WLFC Investigation Announcement: Willis Lease Finance Corporation Shareholders are Notified of BFA Law’s Investigation into Executive Compensation

WLFC Investigation Announcement: Willis Lease Finance Corporation Shareholders are Notified of BFA Law’s Investigation into Executive Compensation

NEW YORK–(BUSINESS WIRE)–
Leading securities law firm Bleichmar Fonti & Auld LLP announces an investigation into Willis Lease Finance Corporation’s (NASDAQ:WLFC) board of directors as well as executive chairman Charles F. Willis, IV (as the controlling stockholder) for potential breaches of their fiduciary duties to shareholders in connection with Willis Lease’s past and ongoing practices of paying potentially excessive compensation to Mr.
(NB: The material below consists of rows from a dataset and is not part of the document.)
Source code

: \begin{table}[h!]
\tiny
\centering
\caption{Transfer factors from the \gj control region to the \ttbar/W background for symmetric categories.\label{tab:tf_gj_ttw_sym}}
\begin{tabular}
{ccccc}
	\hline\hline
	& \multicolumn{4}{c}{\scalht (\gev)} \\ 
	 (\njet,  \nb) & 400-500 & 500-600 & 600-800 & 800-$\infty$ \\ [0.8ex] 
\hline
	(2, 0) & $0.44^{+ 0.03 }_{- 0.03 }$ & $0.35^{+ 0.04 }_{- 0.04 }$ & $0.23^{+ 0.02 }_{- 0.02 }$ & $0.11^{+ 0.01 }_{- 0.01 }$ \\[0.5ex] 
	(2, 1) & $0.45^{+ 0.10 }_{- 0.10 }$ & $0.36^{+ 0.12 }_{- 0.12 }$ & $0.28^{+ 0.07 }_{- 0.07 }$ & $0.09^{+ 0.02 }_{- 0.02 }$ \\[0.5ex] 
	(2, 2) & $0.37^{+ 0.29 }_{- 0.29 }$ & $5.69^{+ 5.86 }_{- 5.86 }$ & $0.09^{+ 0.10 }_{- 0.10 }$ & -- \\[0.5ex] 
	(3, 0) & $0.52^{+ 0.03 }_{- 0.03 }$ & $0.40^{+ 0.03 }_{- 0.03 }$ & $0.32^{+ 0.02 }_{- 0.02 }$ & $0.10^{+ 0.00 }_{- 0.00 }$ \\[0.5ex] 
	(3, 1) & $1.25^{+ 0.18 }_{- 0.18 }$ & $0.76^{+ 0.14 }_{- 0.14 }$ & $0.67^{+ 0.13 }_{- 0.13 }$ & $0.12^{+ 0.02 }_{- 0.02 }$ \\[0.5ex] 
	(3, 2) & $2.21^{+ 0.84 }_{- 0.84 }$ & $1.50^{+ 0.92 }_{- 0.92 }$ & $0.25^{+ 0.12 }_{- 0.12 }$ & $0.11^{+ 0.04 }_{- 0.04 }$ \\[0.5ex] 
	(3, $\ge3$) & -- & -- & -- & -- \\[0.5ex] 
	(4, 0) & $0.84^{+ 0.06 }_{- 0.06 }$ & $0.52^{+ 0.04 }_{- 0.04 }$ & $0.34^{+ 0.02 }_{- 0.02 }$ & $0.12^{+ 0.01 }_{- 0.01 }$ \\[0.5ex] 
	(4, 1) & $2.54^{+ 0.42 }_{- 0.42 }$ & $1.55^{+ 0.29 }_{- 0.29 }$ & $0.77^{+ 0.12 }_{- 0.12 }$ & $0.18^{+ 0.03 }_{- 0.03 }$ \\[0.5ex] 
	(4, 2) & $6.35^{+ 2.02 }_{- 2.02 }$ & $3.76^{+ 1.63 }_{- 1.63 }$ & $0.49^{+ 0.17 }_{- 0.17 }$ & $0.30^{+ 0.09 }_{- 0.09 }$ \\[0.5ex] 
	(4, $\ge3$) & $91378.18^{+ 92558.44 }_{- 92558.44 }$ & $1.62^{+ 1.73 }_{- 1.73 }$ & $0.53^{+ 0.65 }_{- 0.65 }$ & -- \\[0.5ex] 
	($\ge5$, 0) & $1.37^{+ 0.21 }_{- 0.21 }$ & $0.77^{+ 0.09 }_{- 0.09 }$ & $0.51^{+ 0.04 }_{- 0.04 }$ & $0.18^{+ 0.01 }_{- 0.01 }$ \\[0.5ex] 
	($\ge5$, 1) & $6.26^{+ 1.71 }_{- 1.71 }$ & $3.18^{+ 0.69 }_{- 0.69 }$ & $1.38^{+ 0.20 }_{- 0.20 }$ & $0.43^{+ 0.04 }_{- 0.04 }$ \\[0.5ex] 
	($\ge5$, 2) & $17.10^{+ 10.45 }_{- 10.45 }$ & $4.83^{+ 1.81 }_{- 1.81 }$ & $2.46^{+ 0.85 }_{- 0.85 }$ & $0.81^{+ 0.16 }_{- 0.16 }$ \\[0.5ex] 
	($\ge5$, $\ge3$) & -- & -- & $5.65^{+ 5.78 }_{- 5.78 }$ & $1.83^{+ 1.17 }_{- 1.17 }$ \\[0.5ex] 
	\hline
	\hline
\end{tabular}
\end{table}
Willis.

If you are a current shareholder of Willis Lease Finance, you are encouraged to obtain additional information by visiting: https://www.bfalaw.com/cases/willis-lease-investigation

Why is Willis Lease Finance being Investigated?
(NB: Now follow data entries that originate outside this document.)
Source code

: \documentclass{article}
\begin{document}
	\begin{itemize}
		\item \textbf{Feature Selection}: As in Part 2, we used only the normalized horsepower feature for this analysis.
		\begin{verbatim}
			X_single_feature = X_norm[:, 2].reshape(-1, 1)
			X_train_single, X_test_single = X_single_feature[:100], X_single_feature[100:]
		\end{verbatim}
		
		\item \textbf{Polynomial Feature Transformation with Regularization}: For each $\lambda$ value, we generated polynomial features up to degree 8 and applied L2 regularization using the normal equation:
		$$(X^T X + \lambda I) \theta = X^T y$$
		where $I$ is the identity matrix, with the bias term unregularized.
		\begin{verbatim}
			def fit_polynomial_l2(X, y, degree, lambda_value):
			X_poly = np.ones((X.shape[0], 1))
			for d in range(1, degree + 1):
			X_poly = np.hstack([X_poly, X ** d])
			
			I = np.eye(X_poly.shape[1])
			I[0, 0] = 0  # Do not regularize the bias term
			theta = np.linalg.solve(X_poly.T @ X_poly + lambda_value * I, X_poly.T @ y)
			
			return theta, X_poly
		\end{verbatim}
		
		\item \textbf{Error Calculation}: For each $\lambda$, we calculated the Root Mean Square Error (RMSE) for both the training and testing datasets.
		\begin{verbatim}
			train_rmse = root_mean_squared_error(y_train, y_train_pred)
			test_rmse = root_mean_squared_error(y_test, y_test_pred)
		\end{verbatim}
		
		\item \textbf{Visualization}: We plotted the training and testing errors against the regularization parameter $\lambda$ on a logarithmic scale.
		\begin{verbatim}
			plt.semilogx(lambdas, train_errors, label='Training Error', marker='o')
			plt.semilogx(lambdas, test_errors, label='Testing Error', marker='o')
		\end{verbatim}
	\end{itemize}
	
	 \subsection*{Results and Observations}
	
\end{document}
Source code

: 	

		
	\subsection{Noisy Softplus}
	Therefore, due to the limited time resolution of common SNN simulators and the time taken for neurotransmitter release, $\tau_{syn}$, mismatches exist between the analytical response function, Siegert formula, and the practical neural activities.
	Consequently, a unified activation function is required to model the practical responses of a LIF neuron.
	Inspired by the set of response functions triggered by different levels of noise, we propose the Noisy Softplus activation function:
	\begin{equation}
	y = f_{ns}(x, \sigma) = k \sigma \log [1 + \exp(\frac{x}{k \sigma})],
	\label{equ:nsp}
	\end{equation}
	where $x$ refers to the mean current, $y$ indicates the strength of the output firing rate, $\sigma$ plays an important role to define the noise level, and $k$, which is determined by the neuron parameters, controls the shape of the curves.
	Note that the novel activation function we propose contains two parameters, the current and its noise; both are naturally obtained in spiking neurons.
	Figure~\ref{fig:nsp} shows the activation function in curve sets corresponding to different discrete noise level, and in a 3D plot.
Willis Lease is “effectively controlled” by Charles F. Willis, IV, who founded the company in 1985 and owns approximately 40% of the company’s stock. Willis Lease’s board of directors consists of Mr. Willis, his son (who serves as the CEO of Willis Lease), and three additional directors (who are purportedly independent and constitute the company’s Compensation Committee).
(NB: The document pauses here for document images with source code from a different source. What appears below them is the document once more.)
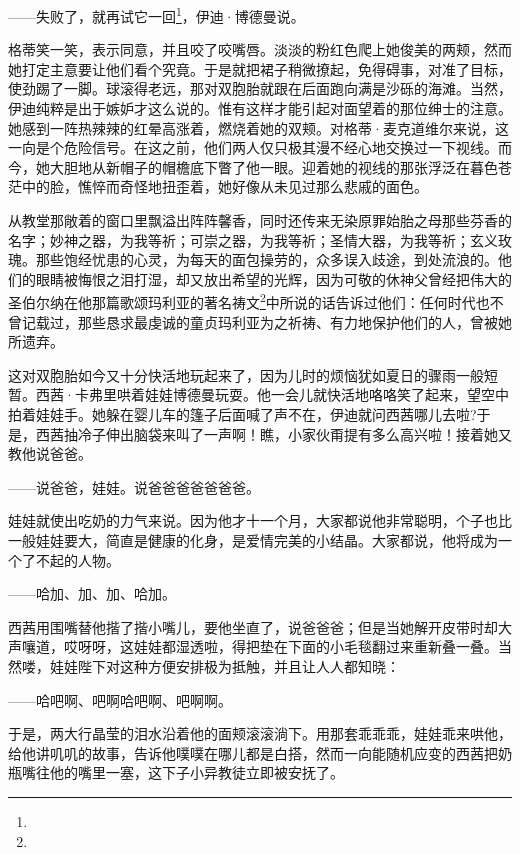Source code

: \par ——失败了，就再试它一回\footnote{}，伊迪·博德曼说。
\par 格蒂笑一笑，表示同意，并且咬了咬嘴唇。淡淡的粉红色爬上她俊美的两颊，然而她打定主意要让他们看个究竟。于是就把裙子稍微撩起，免得碍事，对准了目标，使劲踢了一脚。球滚得老远，那对双胞胎就跟在后面跑向满是沙砾的海滩。当然，伊迪纯粹是出于嫉妒才这么说的。惟有这样才能引起对面望着的那位绅士的注意。她感到一阵热辣辣的红晕高涨着，燃烧着她的双颊。对格蒂·麦克道维尔来说，这一向是个危险信号。在这之前，他们两人仅只极其漫不经心地交换过一下视线。而今，她大胆地从新帽子的帽檐底下瞥了他一眼。迎着她的视线的那张浮泛在暮色苍茫中的脸，憔悴而奇怪地扭歪着，她好像从未见过那么悲戚的面色。
\par 从教堂那敞着的窗口里飘溢出阵阵馨香，同时还传来无染原罪始胎之母那些芬香的名字；妙神之器，为我等祈；可崇之器，为我等祈；圣情大器，为我等祈；玄义玫瑰。那些饱经忧患的心灵，为每天的面包操劳的，众多误入歧途，到处流浪的。他们的眼睛被悔恨之泪打湿，却又放出希望的光辉，因为可敬的休神父曾经把伟大的圣伯尔纳在他那篇歌颂玛利亚的著名祷文\footnote{}中所说的话告诉过他们：任何时代也不曾记载过，那些恳求最虔诚的童贞玛利亚为之祈祷、有力地保护他们的人，曾被她所遗弃。
\par 这对双胞胎如今又十分快活地玩起来了，因为儿时的烦恼犹如夏日的骤雨一般短暂。西茜·卡弗里哄着娃娃博德曼玩耍。他一会儿就快活地咯咯笑了起来，望空中拍着娃娃手。她躲在婴儿车的篷子后面喊了声不在，伊迪就问西茜哪儿去啦?于是，西茜抽冷子伸出脑袋来叫了一声啊！瞧，小家伙甭提有多么高兴啦！接着她又教他说爸爸。
\par ——说爸爸，娃娃。说爸爸爸爸爸爸爸。
\par 娃娃就使出吃奶的力气来说。因为他才十一个月，大家都说他非常聪明，个子也比一般娃娃要大，简直是健康的化身，是爱情完美的小结晶。大家都说，他将成为一个了不起的人物。
\par ——哈加、加、加、哈加。
\par 西茜用围嘴替他揩了揩小嘴儿，要他坐直了，说爸爸爸；但是当她解开皮带时却大声嚷道，哎呀呀，这娃娃都湿透啦，得把垫在下面的小毛毯翻过来重新叠一叠。当然喽，娃娃陛下对这种方便安排极为抵触，并且让人人都知晓：
\par ——哈吧啊、吧啊哈吧啊、吧啊啊。
\par 于是，两大行晶莹的泪水沿着他的面颊滚滚淌下。用那套乖乖乖，娃娃乖来哄他，给他讲叽叽的故事，告诉他噗噗在哪儿都是白搭，然而一向能随机应变的西茜把奶瓶嘴往他的嘴里一塞，这下子小异教徒立即被安抚了。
In fiscal year 2022, Mr. Willis received compensation totaling approximately $6.2 million in total compensation. In fiscal year 2023, he received compensation totaling approximately $10.7 million. In fiscal year 2025, he received approximately $14.2 million worth of total compensation. Over half of Mr. Willis’ total compensation for these years has been in the form of stock awards.

Despite this substantial compensation, on November 10, 2025, Willis Lease’s compensation committee awarded Mr. Willis an option grant to purchase up to 300,000 shares of Willis Lease common stock “intended to retain and incentivize Mr. Willis to continue in the role of Executive Chairman” with a four-year vesting period and an exercise price linked to Willis Lease’s stock price at the time of the option grant. In the months following this option grant, Willis Lease’s stock price has risen significantly, giving the options significant value to Mr. Willis.

BFA Law is investigating whether Willis Lease’s compensation to Charles F. Willis, IV, represents excessive or wasteful compensation, and whether Willis Lease Finance’s board of directors, together with Charles F. Willis, IV (as the controlling stockholder) may have breached their fiduciary duties to Willis Lease’s stockholders in connection with the compensation.

Click here for more information: https://www.bfalaw.com/cases/willis-lease-investigation

What Can You Do?

If you are a current holder of Willis Lease Finance Corporation stock you may have legal options and are encouraged to submit your information to the firm.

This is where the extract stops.